Description of the task: Identify each line below that contains the word "graph", and copy it out.

(Items from a data source)
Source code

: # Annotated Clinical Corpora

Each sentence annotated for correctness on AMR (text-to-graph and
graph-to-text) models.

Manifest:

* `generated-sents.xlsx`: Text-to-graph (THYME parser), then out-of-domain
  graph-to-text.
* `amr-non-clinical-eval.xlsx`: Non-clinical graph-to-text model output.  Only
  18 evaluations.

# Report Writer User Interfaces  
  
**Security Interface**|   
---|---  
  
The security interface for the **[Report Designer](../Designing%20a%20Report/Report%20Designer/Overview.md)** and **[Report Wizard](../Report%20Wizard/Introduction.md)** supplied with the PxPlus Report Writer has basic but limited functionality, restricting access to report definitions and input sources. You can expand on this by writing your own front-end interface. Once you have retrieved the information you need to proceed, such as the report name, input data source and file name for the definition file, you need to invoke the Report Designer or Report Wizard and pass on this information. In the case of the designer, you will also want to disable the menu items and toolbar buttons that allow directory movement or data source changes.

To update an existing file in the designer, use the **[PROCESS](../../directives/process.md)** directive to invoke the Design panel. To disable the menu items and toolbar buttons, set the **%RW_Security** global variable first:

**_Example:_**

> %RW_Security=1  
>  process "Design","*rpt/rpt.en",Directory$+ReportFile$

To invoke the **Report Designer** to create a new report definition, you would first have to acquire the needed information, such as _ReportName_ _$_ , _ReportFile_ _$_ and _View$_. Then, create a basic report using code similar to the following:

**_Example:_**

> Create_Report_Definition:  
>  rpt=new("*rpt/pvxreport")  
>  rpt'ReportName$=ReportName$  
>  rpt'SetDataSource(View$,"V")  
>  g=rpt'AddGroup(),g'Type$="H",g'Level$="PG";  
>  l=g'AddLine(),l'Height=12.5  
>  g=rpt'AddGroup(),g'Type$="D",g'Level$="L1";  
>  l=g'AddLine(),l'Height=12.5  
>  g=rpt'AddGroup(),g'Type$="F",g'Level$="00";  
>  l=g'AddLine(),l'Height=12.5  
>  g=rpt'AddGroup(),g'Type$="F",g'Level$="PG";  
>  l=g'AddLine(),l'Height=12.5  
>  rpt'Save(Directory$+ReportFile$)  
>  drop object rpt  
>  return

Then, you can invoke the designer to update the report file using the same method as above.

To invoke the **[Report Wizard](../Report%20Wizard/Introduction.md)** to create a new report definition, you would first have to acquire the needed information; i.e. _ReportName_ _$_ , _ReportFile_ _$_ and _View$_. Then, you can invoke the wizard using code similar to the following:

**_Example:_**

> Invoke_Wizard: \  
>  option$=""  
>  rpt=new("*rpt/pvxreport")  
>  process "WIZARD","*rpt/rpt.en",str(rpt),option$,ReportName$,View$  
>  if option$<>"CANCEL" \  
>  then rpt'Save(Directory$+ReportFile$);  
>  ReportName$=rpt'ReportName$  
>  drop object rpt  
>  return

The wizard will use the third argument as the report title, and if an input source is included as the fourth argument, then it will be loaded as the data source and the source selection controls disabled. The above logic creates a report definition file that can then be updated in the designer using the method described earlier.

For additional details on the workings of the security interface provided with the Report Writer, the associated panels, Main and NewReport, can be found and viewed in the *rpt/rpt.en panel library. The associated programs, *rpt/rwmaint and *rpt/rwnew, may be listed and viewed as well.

The answer:
Each sentence annotated for correctness on AMR (text-to-graph and
graph-to-text) models.
* `generated-sents.xlsx`: Text-to-graph (THYME parser), then out-of-domain
  graph-to-text.
* `amr-non-clinical-eval.xlsx`: Non-clinical graph-to-text model output.  Only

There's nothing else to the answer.